Saved entries
==========

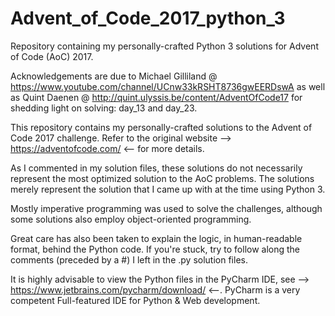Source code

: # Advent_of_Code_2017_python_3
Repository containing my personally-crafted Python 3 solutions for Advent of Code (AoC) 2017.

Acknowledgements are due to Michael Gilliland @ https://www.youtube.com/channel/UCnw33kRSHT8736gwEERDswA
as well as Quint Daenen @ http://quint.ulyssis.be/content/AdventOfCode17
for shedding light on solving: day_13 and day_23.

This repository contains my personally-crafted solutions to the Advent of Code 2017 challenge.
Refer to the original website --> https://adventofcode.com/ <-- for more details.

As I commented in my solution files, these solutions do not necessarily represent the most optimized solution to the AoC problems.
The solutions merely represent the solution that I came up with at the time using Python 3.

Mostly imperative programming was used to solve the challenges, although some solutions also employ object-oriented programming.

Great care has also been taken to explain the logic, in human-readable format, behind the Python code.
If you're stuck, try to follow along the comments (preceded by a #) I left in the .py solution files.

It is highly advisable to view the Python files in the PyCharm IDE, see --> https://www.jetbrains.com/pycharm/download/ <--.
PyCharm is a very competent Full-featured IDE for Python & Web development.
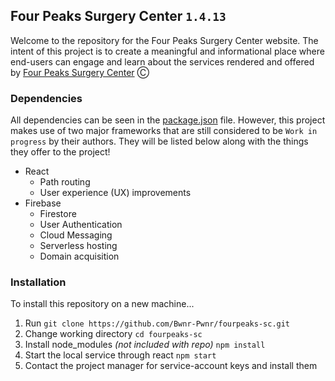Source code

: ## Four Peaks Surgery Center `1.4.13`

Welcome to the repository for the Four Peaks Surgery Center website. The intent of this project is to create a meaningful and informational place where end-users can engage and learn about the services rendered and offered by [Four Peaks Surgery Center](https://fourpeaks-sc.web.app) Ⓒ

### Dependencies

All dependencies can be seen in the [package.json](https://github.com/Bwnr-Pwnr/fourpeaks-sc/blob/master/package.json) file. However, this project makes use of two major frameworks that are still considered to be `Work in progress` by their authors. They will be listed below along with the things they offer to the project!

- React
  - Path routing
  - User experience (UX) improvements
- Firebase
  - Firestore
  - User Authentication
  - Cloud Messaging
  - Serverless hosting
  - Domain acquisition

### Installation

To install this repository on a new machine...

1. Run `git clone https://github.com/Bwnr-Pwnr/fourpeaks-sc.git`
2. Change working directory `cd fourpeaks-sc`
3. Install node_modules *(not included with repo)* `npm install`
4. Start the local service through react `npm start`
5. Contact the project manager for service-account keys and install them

==========

The task =>
Starting at the line above that contains "This repository contains", write out each line exactly until the line that contains "The solutions merely" has been written, and stop there.

Response to this exercise =>
This repository contains my personally-crafted solutions to the Advent of Code 2017 challenge.
Refer to the original website --> https://adventofcode.com/ <-- for more details.

As I commented in my solution files, these solutions do not necessarily represent the most optimized solution to the AoC problems.
The solutions merely represent the solution that I came up with at the time using Python 3.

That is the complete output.